- [EXERCISE PROMPT]
Copy each line of the records that contains the word "file".

(Data items)
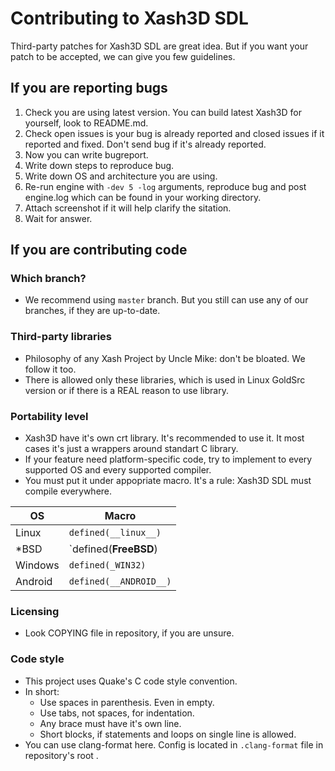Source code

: # Contributing to Xash3D SDL

Third-party patches for Xash3D SDL are great idea. 
But if you want your patch to be accepted, we can give you few guidelines.

## If you are reporting bugs

1. Check you are using latest version. You can build latest Xash3D for yourself, look to README.md.
2. Check open issues is your bug is already reported and closed issues if it reported and fixed. Don't send bug if it's already reported.
3. Now you can write bugreport.
4. Write down steps to reproduce bug.
5. Write down OS and architecture you are using.
6. Re-run engine with `-dev 5 -log` arguments, reproduce bug and post engine.log which can be found in your working directory.
7. Attach screenshot if it will help clarify the sitation.
8. Wait for answer.

## If you are contributing code

### Which branch?

* We recommend using `master` branch. But you still can use any of our branches, if they are up-to-date.

### Third-party libraries

* Philosophy of any Xash Project by Uncle Mike: don't be bloated. We follow it too.
* There is allowed only these libraries, which is used in Linux GoldSrc version or if there is a REAL reason to use library.

### Portability level

* Xash3D have it's own crt library. It's recommended to use it. It most cases it's just a wrappers around standart C library.
* If your feature need platform-specific code, try to implement to every supported OS and every supported compiler.
* You must put it under appopriate macro. It's a rule: Xash3D SDL must compile everywhere.

| OS | Macro |
| -- | ----- |
| Linux | `defined(__linux__)`|
| *BSD | `defined(__FreeBSD__) || defined(__OpenBSD__) || defined(__NetBSD__)` |
| Windows | `defined(_WIN32)` |
| Android | `defined(__ANDROID__)` |

### Licensing

* Look COPYING file in repository, if you are unsure.

### Code style

* This project uses Quake's C code style convention. 
* In short:
  * Use spaces in parenthesis. Even in empty.
  * Use tabs, not spaces, for indentation.
  * Any brace must have it's own line.
  * Short blocks, if statements and loops on single line is allowed.
* You can use clang-format here. Config is located in `.clang-format` file in repository's root .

- [EXERCISE SOLUTION]
* Look COPYING file in repository, if you are unsure.
* You can use clang-format here. Config is located in `.clang-format` file in repository's root .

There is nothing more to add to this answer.